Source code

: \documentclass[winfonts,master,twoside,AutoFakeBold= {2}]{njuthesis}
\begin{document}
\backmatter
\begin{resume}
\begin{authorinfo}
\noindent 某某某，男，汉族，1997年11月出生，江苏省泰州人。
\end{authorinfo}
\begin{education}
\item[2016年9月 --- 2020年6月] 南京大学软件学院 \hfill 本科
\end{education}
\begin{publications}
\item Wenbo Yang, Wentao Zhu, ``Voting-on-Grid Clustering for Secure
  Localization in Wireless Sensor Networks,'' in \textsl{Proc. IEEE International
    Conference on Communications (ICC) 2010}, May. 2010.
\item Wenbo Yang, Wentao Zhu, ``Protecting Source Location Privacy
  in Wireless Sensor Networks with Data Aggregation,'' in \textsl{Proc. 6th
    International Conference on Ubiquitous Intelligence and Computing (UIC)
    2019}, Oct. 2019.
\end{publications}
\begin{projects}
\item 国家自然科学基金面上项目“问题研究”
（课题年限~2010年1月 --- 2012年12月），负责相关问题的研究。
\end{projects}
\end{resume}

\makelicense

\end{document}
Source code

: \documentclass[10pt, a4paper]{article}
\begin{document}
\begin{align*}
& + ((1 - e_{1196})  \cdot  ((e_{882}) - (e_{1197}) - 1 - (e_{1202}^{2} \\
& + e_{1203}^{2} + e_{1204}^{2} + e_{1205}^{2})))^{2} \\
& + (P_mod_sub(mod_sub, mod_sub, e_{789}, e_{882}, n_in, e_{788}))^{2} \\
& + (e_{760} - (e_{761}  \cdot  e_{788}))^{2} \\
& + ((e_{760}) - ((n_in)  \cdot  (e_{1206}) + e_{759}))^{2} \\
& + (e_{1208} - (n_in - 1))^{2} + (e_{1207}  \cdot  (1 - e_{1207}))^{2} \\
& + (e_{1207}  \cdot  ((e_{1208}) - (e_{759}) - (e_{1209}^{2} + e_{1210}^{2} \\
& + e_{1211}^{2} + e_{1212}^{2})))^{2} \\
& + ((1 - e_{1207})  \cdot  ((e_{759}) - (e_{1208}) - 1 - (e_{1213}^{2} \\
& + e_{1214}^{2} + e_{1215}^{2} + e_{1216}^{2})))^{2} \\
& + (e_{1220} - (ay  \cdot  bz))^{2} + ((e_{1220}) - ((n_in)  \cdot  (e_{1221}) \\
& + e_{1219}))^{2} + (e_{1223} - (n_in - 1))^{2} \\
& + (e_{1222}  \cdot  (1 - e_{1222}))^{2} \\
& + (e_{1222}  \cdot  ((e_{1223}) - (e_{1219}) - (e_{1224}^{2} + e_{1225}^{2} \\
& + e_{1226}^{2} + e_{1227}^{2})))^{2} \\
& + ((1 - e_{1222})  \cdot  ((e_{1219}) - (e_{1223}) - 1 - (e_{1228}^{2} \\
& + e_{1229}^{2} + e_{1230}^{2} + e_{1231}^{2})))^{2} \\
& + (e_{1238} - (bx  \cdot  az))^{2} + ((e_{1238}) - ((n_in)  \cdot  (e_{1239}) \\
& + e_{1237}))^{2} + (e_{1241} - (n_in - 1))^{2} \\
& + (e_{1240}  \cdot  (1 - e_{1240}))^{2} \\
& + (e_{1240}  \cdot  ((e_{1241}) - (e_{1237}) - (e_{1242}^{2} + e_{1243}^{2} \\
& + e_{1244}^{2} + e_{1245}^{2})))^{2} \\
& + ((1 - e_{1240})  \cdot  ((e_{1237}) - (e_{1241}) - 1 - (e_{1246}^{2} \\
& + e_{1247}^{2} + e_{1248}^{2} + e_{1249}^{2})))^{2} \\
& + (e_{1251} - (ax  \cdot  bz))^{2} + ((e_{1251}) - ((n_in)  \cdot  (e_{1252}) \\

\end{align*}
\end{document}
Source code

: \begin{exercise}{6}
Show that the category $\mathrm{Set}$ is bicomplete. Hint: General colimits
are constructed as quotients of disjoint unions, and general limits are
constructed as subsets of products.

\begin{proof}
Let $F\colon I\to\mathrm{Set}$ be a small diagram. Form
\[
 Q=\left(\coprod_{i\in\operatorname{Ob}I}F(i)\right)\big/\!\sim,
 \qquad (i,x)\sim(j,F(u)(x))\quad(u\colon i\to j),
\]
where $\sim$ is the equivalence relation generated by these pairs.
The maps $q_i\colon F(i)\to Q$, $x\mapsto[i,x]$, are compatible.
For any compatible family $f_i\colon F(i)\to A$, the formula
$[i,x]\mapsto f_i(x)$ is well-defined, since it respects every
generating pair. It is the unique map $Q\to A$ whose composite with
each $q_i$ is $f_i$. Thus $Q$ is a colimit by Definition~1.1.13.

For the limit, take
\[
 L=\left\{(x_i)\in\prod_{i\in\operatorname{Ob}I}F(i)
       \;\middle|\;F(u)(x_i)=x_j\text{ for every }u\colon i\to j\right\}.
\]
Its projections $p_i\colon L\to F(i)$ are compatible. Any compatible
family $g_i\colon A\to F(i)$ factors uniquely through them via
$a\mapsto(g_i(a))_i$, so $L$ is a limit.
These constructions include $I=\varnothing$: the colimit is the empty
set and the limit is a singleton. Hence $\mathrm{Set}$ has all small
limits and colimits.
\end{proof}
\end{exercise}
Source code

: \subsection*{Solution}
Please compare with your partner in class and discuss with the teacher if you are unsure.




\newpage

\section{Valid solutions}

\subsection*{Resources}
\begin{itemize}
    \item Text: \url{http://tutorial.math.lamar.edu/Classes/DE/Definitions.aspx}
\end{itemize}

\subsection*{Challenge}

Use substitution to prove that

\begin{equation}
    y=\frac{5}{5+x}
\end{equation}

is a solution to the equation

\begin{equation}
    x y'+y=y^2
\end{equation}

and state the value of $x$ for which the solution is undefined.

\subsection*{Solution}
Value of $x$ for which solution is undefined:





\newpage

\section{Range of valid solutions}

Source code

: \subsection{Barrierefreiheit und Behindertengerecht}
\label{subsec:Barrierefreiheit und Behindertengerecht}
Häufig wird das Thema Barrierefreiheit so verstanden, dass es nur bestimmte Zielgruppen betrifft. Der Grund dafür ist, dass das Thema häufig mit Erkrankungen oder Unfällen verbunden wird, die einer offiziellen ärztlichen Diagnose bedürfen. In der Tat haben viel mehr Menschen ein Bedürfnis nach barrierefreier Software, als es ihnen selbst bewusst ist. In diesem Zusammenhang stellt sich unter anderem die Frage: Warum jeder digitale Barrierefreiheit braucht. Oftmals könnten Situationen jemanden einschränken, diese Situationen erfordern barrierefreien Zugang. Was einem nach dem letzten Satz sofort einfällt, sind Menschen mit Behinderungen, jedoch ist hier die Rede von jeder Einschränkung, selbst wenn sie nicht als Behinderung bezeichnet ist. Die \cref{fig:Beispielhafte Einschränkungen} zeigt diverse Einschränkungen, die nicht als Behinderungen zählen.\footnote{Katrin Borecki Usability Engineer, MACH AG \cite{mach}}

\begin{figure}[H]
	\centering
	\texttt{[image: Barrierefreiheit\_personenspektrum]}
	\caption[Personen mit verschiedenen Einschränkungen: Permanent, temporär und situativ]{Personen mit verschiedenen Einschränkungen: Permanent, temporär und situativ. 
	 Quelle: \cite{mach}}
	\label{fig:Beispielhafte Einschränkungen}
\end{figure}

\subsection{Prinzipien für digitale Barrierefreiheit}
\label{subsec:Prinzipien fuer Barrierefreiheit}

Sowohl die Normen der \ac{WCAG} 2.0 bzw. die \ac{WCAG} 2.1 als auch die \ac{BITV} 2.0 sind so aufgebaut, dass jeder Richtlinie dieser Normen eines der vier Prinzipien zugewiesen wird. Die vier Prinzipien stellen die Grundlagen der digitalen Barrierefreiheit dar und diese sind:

☆ ☆ ☆

Work instruction:
From the first line to the last, transcribe the data exactly.

Expected answer:
Source code

: \documentclass[winfonts,master,twoside,AutoFakeBold= {2}]{njuthesis}
\begin{document}
\backmatter
\begin{resume}
\begin{authorinfo}
\noindent 某某某，男，汉族，1997年11月出生，江苏省泰州人。
\end{authorinfo}
\begin{education}
\item[2016年9月 --- 2020年6月] 南京大学软件学院 \hfill 本科
\end{education}
\begin{publications}
\item Wenbo Yang, Wentao Zhu, ``Voting-on-Grid Clustering for Secure
  Localization in Wireless Sensor Networks,'' in \textsl{Proc. IEEE International
    Conference on Communications (ICC) 2010}, May. 2010.
\item Wenbo Yang, Wentao Zhu, ``Protecting Source Location Privacy
  in Wireless Sensor Networks with Data Aggregation,'' in \textsl{Proc. 6th
    International Conference on Ubiquitous Intelligence and Computing (UIC)
    2019}, Oct. 2019.
\end{publications}
\begin{projects}
\item 国家自然科学基金面上项目“问题研究”
（课题年限~2010年1月 --- 2012年12月），负责相关问题的研究。
\end{projects}
\end{resume}

\makelicense

\end{document}
Source code

: \documentclass[10pt, a4paper]{article}
\begin{document}
\begin{align*}
& + ((1 - e_{1196})  \cdot  ((e_{882}) - (e_{1197}) - 1 - (e_{1202}^{2} \\
& + e_{1203}^{2} + e_{1204}^{2} + e_{1205}^{2})))^{2} \\
& + (P_mod_sub(mod_sub, mod_sub, e_{789}, e_{882}, n_in, e_{788}))^{2} \\
& + (e_{760} - (e_{761}  \cdot  e_{788}))^{2} \\
& + ((e_{760}) - ((n_in)  \cdot  (e_{1206}) + e_{759}))^{2} \\
& + (e_{1208} - (n_in - 1))^{2} + (e_{1207}  \cdot  (1 - e_{1207}))^{2} \\
& + (e_{1207}  \cdot  ((e_{1208}) - (e_{759}) - (e_{1209}^{2} + e_{1210}^{2} \\
& + e_{1211}^{2} + e_{1212}^{2})))^{2} \\
& + ((1 - e_{1207})  \cdot  ((e_{759}) - (e_{1208}) - 1 - (e_{1213}^{2} \\
& + e_{1214}^{2} + e_{1215}^{2} + e_{1216}^{2})))^{2} \\
& + (e_{1220} - (ay  \cdot  bz))^{2} + ((e_{1220}) - ((n_in)  \cdot  (e_{1221}) \\
& + e_{1219}))^{2} + (e_{1223} - (n_in - 1))^{2} \\
& + (e_{1222}  \cdot  (1 - e_{1222}))^{2} \\
& + (e_{1222}  \cdot  ((e_{1223}) - (e_{1219}) - (e_{1224}^{2} + e_{1225}^{2} \\
& + e_{1226}^{2} + e_{1227}^{2})))^{2} \\
& + ((1 - e_{1222})  \cdot  ((e_{1219}) - (e_{1223}) - 1 - (e_{1228}^{2} \\
& + e_{1229}^{2} + e_{1230}^{2} + e_{1231}^{2})))^{2} \\
& + (e_{1238} - (bx  \cdot  az))^{2} + ((e_{1238}) - ((n_in)  \cdot  (e_{1239}) \\
& + e_{1237}))^{2} + (e_{1241} - (n_in - 1))^{2} \\
& + (e_{1240}  \cdot  (1 - e_{1240}))^{2} \\
& + (e_{1240}  \cdot  ((e_{1241}) - (e_{1237}) - (e_{1242}^{2} + e_{1243}^{2} \\
& + e_{1244}^{2} + e_{1245}^{2})))^{2} \\
& + ((1 - e_{1240})  \cdot  ((e_{1237}) - (e_{1241}) - 1 - (e_{1246}^{2} \\
& + e_{1247}^{2} + e_{1248}^{2} + e_{1249}^{2})))^{2} \\
& + (e_{1251} - (ax  \cdot  bz))^{2} + ((e_{1251}) - ((n_in)  \cdot  (e_{1252}) \\

\end{align*}
\end{document}
Source code

: \begin{exercise}{6}
Show that the category $\mathrm{Set}$ is bicomplete. Hint: General colimits
are constructed as quotients of disjoint unions, and general limits are
constructed as subsets of products.

\begin{proof}
Let $F\colon I\to\mathrm{Set}$ be a small diagram. Form
\[
 Q=\left(\coprod_{i\in\operatorname{Ob}I}F(i)\right)\big/\!\sim,
 \qquad (i,x)\sim(j,F(u)(x))\quad(u\colon i\to j),
\]
where $\sim$ is the equivalence relation generated by these pairs.
The maps $q_i\colon F(i)\to Q$, $x\mapsto[i,x]$, are compatible.
For any compatible family $f_i\colon F(i)\to A$, the formula
$[i,x]\mapsto f_i(x)$ is well-defined, since it respects every
generating pair. It is the unique map $Q\to A$ whose composite with
each $q_i$ is $f_i$. Thus $Q$ is a colimit by Definition~1.1.13.

For the limit, take
\[
 L=\left\{(x_i)\in\prod_{i\in\operatorname{Ob}I}F(i)
       \;\middle|\;F(u)(x_i)=x_j\text{ for every }u\colon i\to j\right\}.
\]
Its projections $p_i\colon L\to F(i)$ are compatible. Any compatible
family $g_i\colon A\to F(i)$ factors uniquely through them via
$a\mapsto(g_i(a))_i$, so $L$ is a limit.
These constructions include $I=\varnothing$: the colimit is the empty
set and the limit is a singleton. Hence $\mathrm{Set}$ has all small
limits and colimits.
\end{proof}
\end{exercise}
Source code

: \subsection*{Solution}
Please compare with your partner in class and discuss with the teacher if you are unsure.




\newpage

\section{Valid solutions}

\subsection*{Resources}
\begin{itemize}
    \item Text: \url{http://tutorial.math.lamar.edu/Classes/DE/Definitions.aspx}
\end{itemize}

\subsection*{Challenge}

Use substitution to prove that

\begin{equation}
    y=\frac{5}{5+x}
\end{equation}

is a solution to the equation

\begin{equation}
    x y'+y=y^2
\end{equation}

and state the value of $x$ for which the solution is undefined.

\subsection*{Solution}
Value of $x$ for which solution is undefined:





\newpage

\section{Range of valid solutions}

Source code

: \subsection{Barrierefreiheit und Behindertengerecht}
\label{subsec:Barrierefreiheit und Behindertengerecht}
Häufig wird das Thema Barrierefreiheit so verstanden, dass es nur bestimmte Zielgruppen betrifft. Der Grund dafür ist, dass das Thema häufig mit Erkrankungen oder Unfällen verbunden wird, die einer offiziellen ärztlichen Diagnose bedürfen. In der Tat haben viel mehr Menschen ein Bedürfnis nach barrierefreier Software, als es ihnen selbst bewusst ist. In diesem Zusammenhang stellt sich unter anderem die Frage: Warum jeder digitale Barrierefreiheit braucht. Oftmals könnten Situationen jemanden einschränken, diese Situationen erfordern barrierefreien Zugang. Was einem nach dem letzten Satz sofort einfällt, sind Menschen mit Behinderungen, jedoch ist hier die Rede von jeder Einschränkung, selbst wenn sie nicht als Behinderung bezeichnet ist. Die \cref{fig:Beispielhafte Einschränkungen} zeigt diverse Einschränkungen, die nicht als Behinderungen zählen.\footnote{Katrin Borecki Usability Engineer, MACH AG \cite{mach}}

\begin{figure}[H]
	\centering
	\texttt{[image: Barrierefreiheit\_personenspektrum]}
	\caption[Personen mit verschiedenen Einschränkungen: Permanent, temporär und situativ]{Personen mit verschiedenen Einschränkungen: Permanent, temporär und situativ. 
	 Quelle: \cite{mach}}
	\label{fig:Beispielhafte Einschränkungen}
\end{figure}

\subsection{Prinzipien für digitale Barrierefreiheit}
\label{subsec:Prinzipien fuer Barrierefreiheit}

Sowohl die Normen der \ac{WCAG} 2.0 bzw. die \ac{WCAG} 2.1 als auch die \ac{BITV} 2.0 sind so aufgebaut, dass jeder Richtlinie dieser Normen eines der vier Prinzipien zugewiesen wird. Die vier Prinzipien stellen die Grundlagen der digitalen Barrierefreiheit dar und diese sind:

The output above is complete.